No campsite would allow a caravan with a gas bottle attached to be burned on its land.

You think that woman wasnt told, off camera, to drag hammond into that caravan?

Great entertainment, in no small part because its scripted and well planned.


----------



## scoTTy (May 6, 2002)

If it was real and you was a fireman and there was a caravan fire with a gas cyclinder....would you have stood that close? :wink:


----------



## t7 (Nov 2, 2002)

The crash was real and unscripted though - lol!


----------



## dj c225 (Nov 3, 2004)

Excuse me, yesterday was the worst Top Gear for a long time, they showed absolute rubbish, caravans and old people and fire? mondeo? .... boring, I can't believe I stayed in for it


----------



## ronin (Sep 6, 2003)

The bit with James may comments on bus drivers (wonky fooks) and smoking a joint cracked me up.


----------



## garyc (May 7, 2002)

ronin said:


> The bit with James may comments on bus drivers (wonky fooks) and smoking a joint cracked me up.


Yes i liked that bit. [smiley=smoking.gif]

And the Vectra.

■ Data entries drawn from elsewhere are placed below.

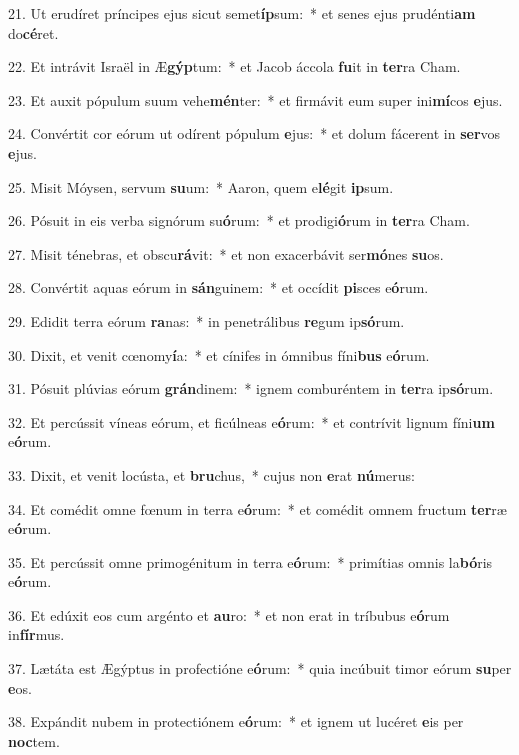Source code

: 21. Ut erudíret príncipes ejus sicut semet\textbf{íp}sum:~*  et senes ejus prudénti\textbf{am} do\textbf{cé}ret.\

22. Et intrávit Israël in Æ\textbf{gýp}tum:~*  et Jacob áccola \textbf{fu}it in \textbf{ter}ra Cham.\

23. Et auxit pópulum suum vehe\textbf{mén}ter:~*  et firmávit eum super ini\textbf{mí}cos \textbf{e}jus.\

24. Convértit cor eórum ut odírent pópulum \textbf{e}jus:~*  et dolum fácerent in \textbf{ser}vos \textbf{e}jus.\

25. Misit Móysen, servum \textbf{su}um:~*  Aaron, quem e\textbf{lé}git \textbf{ip}sum.\

26. Pósuit in eis verba signórum su\textbf{ó}rum:~*  et prodigi\textbf{ó}rum in \textbf{ter}ra Cham.\

27. Misit ténebras, et obscu\textbf{rá}vit:~*  et non exacerbávit ser\textbf{mó}nes \textbf{su}os.\

28. Convértit aquas eórum in \textbf{sán}guinem:~*  et occídit \textbf{pi}sces e\textbf{ó}rum.\

29. Edidit terra eórum \textbf{ra}nas:~*  in penetrálibus \textbf{re}gum ip\textbf{só}rum.\

30. Dixit, et venit cœnomy\textbf{í}a:~*  et cínifes in ómnibus fíni\textbf{bus} e\textbf{ó}rum.\

31. Pósuit plúvias eórum \textbf{grán}dinem:~*  ignem comburéntem in \textbf{ter}ra ip\textbf{só}rum.\

32. Et percússit víneas eórum, et ficúlneas e\textbf{ó}rum:~*  et contrívit lignum fíni\textbf{um} e\textbf{ó}rum.\

33. Dixit, et venit locústa, et \textbf{bru}chus,~*  cujus non \textbf{e}rat \textbf{nú}merus:\

34. Et comédit omne fœnum in terra e\textbf{ó}rum:~*  et comédit omnem fructum \textbf{ter}ræ e\textbf{ó}rum.\

35. Et percússit omne primogénitum in terra e\textbf{ó}rum:~*  primítias omnis la\textbf{bó}ris e\textbf{ó}rum.\

36. Et edúxit eos cum argénto et \textbf{au}ro:~*  et non erat in tríbubus e\textbf{ó}rum in\textbf{fír}mus.\

37. Lætáta est Ægýptus in profectióne e\textbf{ó}rum:~*  quia incúbuit timor eórum \textbf{su}per \textbf{e}os.\

38. Expándit nubem in protectiónem e\textbf{ó}rum:~*  et ignem ut lucéret \textbf{e}is per \textbf{noc}tem.\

U-N-D-E-R-S-T-E-E-R or what?

They are quick in a straight line though.


----------



## digimeisTTer (Apr 27, 2004)

Don't care if it was staged - had me rolling on the floor - great entertainment. :lol: :lol: :lol:


----------



## fastasflip (May 13, 2003)

I must have lost my sense of humour, I get caught out every Sunday thinking " oh good, top gear is on" Only to find it's full of utter rubbish. Lastnight was the worst ever! Great to see my TV licence money is being well wasted. When does the footy season start?


----------



## Leg (Jan 11, 2006)

tbh ill watch owt with cars on but found TG last night to be 'ok'. All depends what cars are available for them to test I guess. Im a fan of the 'wacky races' accross Europe mostly.


----------



## TeeTees (Mar 9, 2006)

Leg said:


> tbh ill watch owt with cars on but found TG last night to be 'ok'. All depends what cars are available for them to test I guess. Im a fan of the 'wacky races' accross Europe mostly.


I know where you're coming from. I find the star in a car part of the program really boring, and would prefer they donated that to another car or something. :?

As for the caravanning - it did really tickle my sense of humour, it was a bit more like slapstick comedy at times. And I do get disappointed that they don't show enough stuff about cars at times......but I guess this is how they manage to get a large audience ?


----------



## CH_Peter (May 16, 2002)

TeeTees said:


> I find the star in a car part of the program really boring, and would prefer they donated that to another car or something. :?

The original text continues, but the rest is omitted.